» **Items listed in a dataset**:
▶

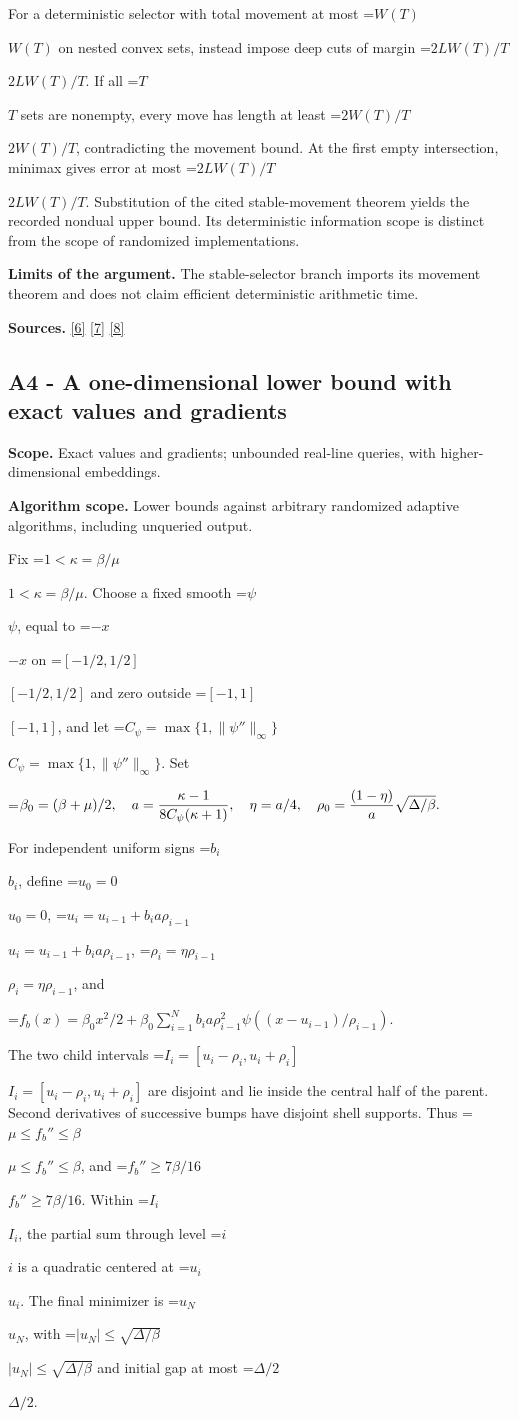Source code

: \documentclass[10pt,a4paper]{article}
\newcommand{\AtlasMath}[1]{\par\begingroup\centering\setbox0=\hbox{$\displaystyle #1$}\ifdim\wd0>1.4\linewidth\typeout{ATLAS WIDE FORMULA: \the\wd0}\fi\ifdim\wd0>\linewidth\resizebox{\linewidth}{!}{\box0}\else\box0\fi\par\endgroup}
\newcommand{\AtlasInlineMath}[1]{\begingroup\setbox0=\hbox{$#1$}\ifdim\wd0>.4\linewidth\endgroup\AtlasMath{#1}\else\endgroup$#1$\fi}
\begin{document}
For a deterministic selector with total movement at most \AtlasInlineMath{W(T)} on nested convex sets, instead impose deep cuts of margin \AtlasInlineMath{2LW(T)/T}. If all \AtlasInlineMath{T} sets are nonempty, every move has length at least \AtlasInlineMath{2W(T)/T}, contradicting the movement bound. At the first empty intersection, minimax gives error at most \AtlasInlineMath{2LW(T)/T}. Substitution of the cited stable-movement theorem yields the recorded nondual upper bound. Its deterministic information scope is distinct from the scope of randomized implementations.

\textbf{Limits of the argument.} The stable-selector branch imports its movement theorem and does not claim efficient deterministic arithmetic time.

\textbf{Sources.} \href{https://arxiv.org/pdf/1405.4980}{[6]} \href{https://www2.isye.gatech.edu/~nemirovs/MOR_AccuracyCertificates.pdf}{[7]} \href{https://arxiv.org/pdf/2609.20701}{[8]}

\subsection{A4 - A one-dimensional lower bound with exact values and gradients}
\textbf{Scope.} Exact values and gradients; unbounded real-line queries, with higher-dimensional embeddings.

\textbf{Algorithm scope.} Lower bounds against arbitrary randomized adaptive algorithms, including unqueried output.

Fix \AtlasInlineMath{1<\kappa=\beta/\mu}. Choose a fixed smooth \AtlasInlineMath{\psi}, equal to \AtlasInlineMath{-x} on \AtlasInlineMath{[-1/2,1/2]} and zero outside \AtlasInlineMath{[-1,1]}, and let \AtlasInlineMath{C_\psi=\max\{1,\|\psi''\|_\infty\}}. Set

\AtlasMath{\beta_0=(\beta+\mu)/2,\quad a={\kappa-1\over8C_\psi(\kappa+1)},\quad
\eta=a/4,\quad \rho_0={(1-\eta)\over a}\sqrt{\Delta/\beta}.}

For independent uniform signs \AtlasInlineMath{b_i}, define \AtlasInlineMath{u_0=0},
\AtlasInlineMath{u_i=u_{i-1}+b_i a\rho_{i-1}}, \AtlasInlineMath{\rho_i=\eta\rho_{i-1}}, and

\AtlasMath{f_b(x)=\beta_0x^2/2+
\beta_0\sum_{i=1}^N b_i a\rho_{i-1}^2
\psi((x-u_{i-1})/\rho_{i-1}).}

The two child intervals \AtlasInlineMath{I_i=[u_i-\rho_i,u_i+\rho_i]} are disjoint and lie inside the central half of the parent. Second derivatives of successive bumps have disjoint shell supports. Thus \AtlasInlineMath{\mu\le f_b''\le\beta}, and \AtlasInlineMath{f_b''\ge7\beta/16}. Within \AtlasInlineMath{I_i}, the partial sum through level \AtlasInlineMath{i} is a quadratic centered at \AtlasInlineMath{u_i}. The final minimizer is \AtlasInlineMath{u_N}, with \AtlasInlineMath{|u_N|\le\sqrt{\Delta/\beta}} and initial gap at most \AtlasInlineMath{\Delta/2}.
\end{document}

◀

» **TASK PROMPT**: Retype the records exactly. Any image in them should not appear in what you write.

» **WRITTEN SOLUTION**:
Source code

: \documentclass[10pt,a4paper]{article}
\newcommand{\AtlasMath}[1]{\par\begingroup\centering\setbox0=\hbox{$\displaystyle #1$}\ifdim\wd0>1.4\linewidth\typeout{ATLAS WIDE FORMULA: \the\wd0}\fi\ifdim\wd0>\linewidth\resizebox{\linewidth}{!}{\box0}\else\box0\fi\par\endgroup}
\newcommand{\AtlasInlineMath}[1]{\begingroup\setbox0=\hbox{$#1$}\ifdim\wd0>.4\linewidth\endgroup\AtlasMath{#1}\else\endgroup$#1$\fi}
\begin{document}
For a deterministic selector with total movement at most \AtlasInlineMath{W(T)} on nested convex sets, instead impose deep cuts of margin \AtlasInlineMath{2LW(T)/T}. If all \AtlasInlineMath{T} sets are nonempty, every move has length at least \AtlasInlineMath{2W(T)/T}, contradicting the movement bound. At the first empty intersection, minimax gives error at most \AtlasInlineMath{2LW(T)/T}. Substitution of the cited stable-movement theorem yields the recorded nondual upper bound. Its deterministic information scope is distinct from the scope of randomized implementations.

\textbf{Limits of the argument.} The stable-selector branch imports its movement theorem and does not claim efficient deterministic arithmetic time.

\textbf{Sources.} \href{https://arxiv.org/pdf/1405.4980}{[6]} \href{https://www2.isye.gatech.edu/~nemirovs/MOR_AccuracyCertificates.pdf}{[7]} \href{https://arxiv.org/pdf/2609.20701}{[8]}

\subsection{A4 - A one-dimensional lower bound with exact values and gradients}
\textbf{Scope.} Exact values and gradients; unbounded real-line queries, with higher-dimensional embeddings.

\textbf{Algorithm scope.} Lower bounds against arbitrary randomized adaptive algorithms, including unqueried output.

Fix \AtlasInlineMath{1<\kappa=\beta/\mu}. Choose a fixed smooth \AtlasInlineMath{\psi}, equal to \AtlasInlineMath{-x} on \AtlasInlineMath{[-1/2,1/2]} and zero outside \AtlasInlineMath{[-1,1]}, and let \AtlasInlineMath{C_\psi=\max\{1,\|\psi''\|_\infty\}}. Set

\AtlasMath{\beta_0=(\beta+\mu)/2,\quad a={\kappa-1\over8C_\psi(\kappa+1)},\quad
\eta=a/4,\quad \rho_0={(1-\eta)\over a}\sqrt{\Delta/\beta}.}

For independent uniform signs \AtlasInlineMath{b_i}, define \AtlasInlineMath{u_0=0},
\AtlasInlineMath{u_i=u_{i-1}+b_i a\rho_{i-1}}, \AtlasInlineMath{\rho_i=\eta\rho_{i-1}}, and

\AtlasMath{f_b(x)=\beta_0x^2/2+
\beta_0\sum_{i=1}^N b_i a\rho_{i-1}^2
\psi((x-u_{i-1})/\rho_{i-1}).}

The two child intervals \AtlasInlineMath{I_i=[u_i-\rho_i,u_i+\rho_i]} are disjoint and lie inside the central half of the parent. Second derivatives of successive bumps have disjoint shell supports. Thus \AtlasInlineMath{\mu\le f_b''\le\beta}, and \AtlasInlineMath{f_b''\ge7\beta/16}. Within \AtlasInlineMath{I_i}, the partial sum through level \AtlasInlineMath{i} is a quadratic centered at \AtlasInlineMath{u_i}. The final minimizer is \AtlasInlineMath{u_N}, with \AtlasInlineMath{|u_N|\le\sqrt{\Delta/\beta}} and initial gap at most \AtlasInlineMath{\Delta/2}.
\end{document}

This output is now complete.